The Green Ground Speakers (Mushrooms)

Written by Kent Learned, 1 February 2018, originally posted to the Wonderland History Facebook group.

When the Park was first built, they had wanted to use Paramount Sound GS-2 ground speakers from the states. I actually worked on an earlier prototype version of this speaker, the GS-1, when I worked at Paramount Sound for several years in the late 1970’s. Anyway, they couldn’t get them for some reason, and they took the one sample they had to a local fibreglass fabricator and the guy there copied them very well. They made about 60 of them. The biggest weakness in the first lot was the sides weren’t thick enough. The gardeners and their whipper snippers went through the sides of them when they trimmed “too vigorously” during the grass trimming.

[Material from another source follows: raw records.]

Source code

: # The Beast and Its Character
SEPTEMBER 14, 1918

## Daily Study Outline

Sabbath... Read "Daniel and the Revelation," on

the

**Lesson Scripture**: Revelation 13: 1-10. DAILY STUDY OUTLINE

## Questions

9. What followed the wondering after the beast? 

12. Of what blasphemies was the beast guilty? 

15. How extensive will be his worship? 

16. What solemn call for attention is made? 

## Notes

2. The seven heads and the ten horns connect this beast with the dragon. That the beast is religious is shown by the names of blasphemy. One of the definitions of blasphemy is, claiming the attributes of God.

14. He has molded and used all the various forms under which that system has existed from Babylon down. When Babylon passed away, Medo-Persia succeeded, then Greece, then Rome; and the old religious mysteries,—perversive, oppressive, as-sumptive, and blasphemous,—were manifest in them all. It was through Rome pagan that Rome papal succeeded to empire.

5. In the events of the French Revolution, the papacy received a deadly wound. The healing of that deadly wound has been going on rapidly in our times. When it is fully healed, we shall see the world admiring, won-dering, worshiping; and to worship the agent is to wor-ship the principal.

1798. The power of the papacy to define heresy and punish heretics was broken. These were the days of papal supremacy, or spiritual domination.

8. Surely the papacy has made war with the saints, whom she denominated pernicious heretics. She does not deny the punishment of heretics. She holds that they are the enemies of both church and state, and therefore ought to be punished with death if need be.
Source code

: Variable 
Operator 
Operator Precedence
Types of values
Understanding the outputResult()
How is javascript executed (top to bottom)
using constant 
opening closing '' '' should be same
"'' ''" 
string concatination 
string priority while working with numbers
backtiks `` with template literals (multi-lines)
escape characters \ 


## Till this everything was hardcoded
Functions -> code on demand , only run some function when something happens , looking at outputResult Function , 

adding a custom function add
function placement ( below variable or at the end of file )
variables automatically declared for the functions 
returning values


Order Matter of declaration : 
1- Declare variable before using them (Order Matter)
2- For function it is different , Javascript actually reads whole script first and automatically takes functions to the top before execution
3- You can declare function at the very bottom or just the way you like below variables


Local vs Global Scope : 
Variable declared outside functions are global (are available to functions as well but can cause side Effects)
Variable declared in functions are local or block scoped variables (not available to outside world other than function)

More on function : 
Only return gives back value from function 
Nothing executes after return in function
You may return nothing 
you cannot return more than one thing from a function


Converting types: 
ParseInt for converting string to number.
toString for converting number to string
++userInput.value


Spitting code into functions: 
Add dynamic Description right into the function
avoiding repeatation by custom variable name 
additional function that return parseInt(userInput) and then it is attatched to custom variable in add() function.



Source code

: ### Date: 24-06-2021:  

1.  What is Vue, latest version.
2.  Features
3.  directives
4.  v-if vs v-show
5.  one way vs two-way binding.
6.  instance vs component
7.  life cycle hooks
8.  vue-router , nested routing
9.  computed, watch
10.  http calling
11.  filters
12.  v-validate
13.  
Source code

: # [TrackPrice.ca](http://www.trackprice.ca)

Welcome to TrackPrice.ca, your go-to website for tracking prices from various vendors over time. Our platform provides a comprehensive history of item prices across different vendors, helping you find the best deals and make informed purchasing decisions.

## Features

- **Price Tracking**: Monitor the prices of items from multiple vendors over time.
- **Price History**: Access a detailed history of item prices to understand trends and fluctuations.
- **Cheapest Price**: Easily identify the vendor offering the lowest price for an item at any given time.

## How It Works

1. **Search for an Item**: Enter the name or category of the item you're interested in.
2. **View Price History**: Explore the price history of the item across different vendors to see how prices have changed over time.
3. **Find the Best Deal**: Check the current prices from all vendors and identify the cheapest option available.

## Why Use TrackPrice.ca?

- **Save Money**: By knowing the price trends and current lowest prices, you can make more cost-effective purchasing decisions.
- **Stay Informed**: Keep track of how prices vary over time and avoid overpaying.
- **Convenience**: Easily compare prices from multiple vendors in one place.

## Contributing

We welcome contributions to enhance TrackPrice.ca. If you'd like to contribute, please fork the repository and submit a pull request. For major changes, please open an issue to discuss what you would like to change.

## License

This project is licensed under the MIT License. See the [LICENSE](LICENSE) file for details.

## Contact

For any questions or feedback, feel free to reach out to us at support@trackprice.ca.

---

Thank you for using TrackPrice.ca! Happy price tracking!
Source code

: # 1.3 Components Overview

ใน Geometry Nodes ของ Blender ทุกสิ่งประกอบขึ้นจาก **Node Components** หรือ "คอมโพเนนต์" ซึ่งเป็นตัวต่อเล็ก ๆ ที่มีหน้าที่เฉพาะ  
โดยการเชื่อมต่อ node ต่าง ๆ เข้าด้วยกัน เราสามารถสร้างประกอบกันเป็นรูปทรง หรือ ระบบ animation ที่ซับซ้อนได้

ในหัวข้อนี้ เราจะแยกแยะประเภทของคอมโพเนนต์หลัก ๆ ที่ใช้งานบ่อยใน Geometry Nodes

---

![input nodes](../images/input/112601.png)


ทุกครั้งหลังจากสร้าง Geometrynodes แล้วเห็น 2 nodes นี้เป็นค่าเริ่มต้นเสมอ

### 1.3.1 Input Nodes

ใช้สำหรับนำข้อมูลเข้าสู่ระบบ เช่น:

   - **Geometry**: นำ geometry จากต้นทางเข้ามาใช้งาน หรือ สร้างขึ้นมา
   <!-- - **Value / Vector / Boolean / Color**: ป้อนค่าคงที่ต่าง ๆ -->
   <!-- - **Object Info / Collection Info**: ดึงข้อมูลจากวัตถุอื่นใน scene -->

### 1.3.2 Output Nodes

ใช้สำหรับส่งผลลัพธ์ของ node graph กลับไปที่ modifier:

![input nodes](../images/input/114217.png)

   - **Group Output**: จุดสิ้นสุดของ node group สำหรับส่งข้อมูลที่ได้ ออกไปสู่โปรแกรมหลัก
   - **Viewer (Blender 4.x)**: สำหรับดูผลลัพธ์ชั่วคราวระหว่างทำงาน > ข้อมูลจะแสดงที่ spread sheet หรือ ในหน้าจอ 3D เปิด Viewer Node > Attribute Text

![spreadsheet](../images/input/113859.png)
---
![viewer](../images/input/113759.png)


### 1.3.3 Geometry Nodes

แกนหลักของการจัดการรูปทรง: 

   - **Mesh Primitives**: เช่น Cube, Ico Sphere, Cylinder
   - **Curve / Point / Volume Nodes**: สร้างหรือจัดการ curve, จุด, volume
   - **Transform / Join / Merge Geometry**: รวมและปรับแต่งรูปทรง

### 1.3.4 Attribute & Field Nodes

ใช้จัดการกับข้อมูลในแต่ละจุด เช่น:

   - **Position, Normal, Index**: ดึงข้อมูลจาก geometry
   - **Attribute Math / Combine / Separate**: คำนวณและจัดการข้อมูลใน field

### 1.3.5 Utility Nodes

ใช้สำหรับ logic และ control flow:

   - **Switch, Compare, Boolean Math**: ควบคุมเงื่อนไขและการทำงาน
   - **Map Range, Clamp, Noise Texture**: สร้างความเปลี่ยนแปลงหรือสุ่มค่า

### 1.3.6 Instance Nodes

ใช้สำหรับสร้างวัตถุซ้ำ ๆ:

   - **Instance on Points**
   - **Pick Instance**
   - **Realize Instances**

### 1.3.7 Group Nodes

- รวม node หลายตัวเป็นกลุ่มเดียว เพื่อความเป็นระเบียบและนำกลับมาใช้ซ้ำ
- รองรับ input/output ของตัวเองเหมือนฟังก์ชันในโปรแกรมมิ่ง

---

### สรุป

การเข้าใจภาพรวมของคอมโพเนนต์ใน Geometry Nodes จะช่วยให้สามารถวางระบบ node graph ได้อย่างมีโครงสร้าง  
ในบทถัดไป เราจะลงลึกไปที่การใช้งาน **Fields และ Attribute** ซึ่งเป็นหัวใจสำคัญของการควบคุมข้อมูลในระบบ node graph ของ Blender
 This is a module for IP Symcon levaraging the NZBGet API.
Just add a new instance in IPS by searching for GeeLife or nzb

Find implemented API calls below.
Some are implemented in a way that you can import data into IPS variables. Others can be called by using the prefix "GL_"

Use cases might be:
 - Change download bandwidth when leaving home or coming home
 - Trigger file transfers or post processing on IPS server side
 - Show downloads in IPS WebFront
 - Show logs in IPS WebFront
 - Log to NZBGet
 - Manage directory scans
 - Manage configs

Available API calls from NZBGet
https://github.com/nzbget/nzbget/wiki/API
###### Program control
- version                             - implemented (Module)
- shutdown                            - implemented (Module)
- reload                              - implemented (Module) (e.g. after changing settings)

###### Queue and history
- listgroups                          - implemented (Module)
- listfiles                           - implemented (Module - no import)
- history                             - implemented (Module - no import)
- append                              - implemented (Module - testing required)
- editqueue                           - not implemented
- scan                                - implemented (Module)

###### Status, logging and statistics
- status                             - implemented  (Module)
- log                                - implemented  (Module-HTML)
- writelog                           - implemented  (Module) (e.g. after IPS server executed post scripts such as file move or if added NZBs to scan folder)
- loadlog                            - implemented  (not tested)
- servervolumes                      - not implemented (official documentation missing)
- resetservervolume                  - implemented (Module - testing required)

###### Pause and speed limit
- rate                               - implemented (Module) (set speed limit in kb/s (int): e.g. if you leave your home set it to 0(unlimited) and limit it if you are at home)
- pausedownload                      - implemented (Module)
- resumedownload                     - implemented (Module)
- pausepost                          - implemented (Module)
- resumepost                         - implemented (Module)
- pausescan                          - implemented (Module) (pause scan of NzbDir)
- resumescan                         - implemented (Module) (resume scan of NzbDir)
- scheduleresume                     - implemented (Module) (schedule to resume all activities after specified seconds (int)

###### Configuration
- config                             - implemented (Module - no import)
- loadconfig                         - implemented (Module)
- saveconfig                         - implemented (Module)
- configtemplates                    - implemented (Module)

Another problem with the original mushrooms was the actual loudspeaker inside it. From my days at Paramount & Disney, I knew just how poorly your average $30 loudspeaker held up living outside. (One of my jobs at Disney was to submerge “waterproof speakers” in a bucket of water for a week, dry it out, and then measure how its sound quality had changed.) The moisture in the air when it rained, or direct water spray when they were washed down by the gardeners’ hose, caused the ordinary speaker cone to soften. After all, your average speaker cone is only made of compressed paper fibres, all held together with some form of weak glue that has nice sounding acoustic properties. Well, over time, the cone softens, tears, or has holes eaten in it by a number of paper-eating insects or rodents. Then there were the black ants. They’d sometimes take up residence in a mushroom, and their excretions of formic acid would destroy all the metal parts of the speakers.

By the time The Beach was put in a few years later, they used the Paramount GS-2’s, as they were readily available again. When I got there in ’89, it was very obvious that some very large “Guests” had been sitting on the speakers at The Beach and the tops of them were caving in. On several of them the ABS Plastic case had shattered, leaving razor sharp edges to cut people with. While replacing them, I was usually cut on the back of my hands while working on them.

By then no one at the park knew the name of the fibreglass fabricator. After calling all the fabricators in the area I was able to find them, and they still had one of the moulds! We ordered about 20 mushrooms and replaced all the ABS plastic ones in the beach that off season. We later ordered more and replaced all the damaged ones around the park. We ordered still more and used them when the Wild Life Park was built. I still have a complete set of the moulds in my shed gathering a lovely patina of dust.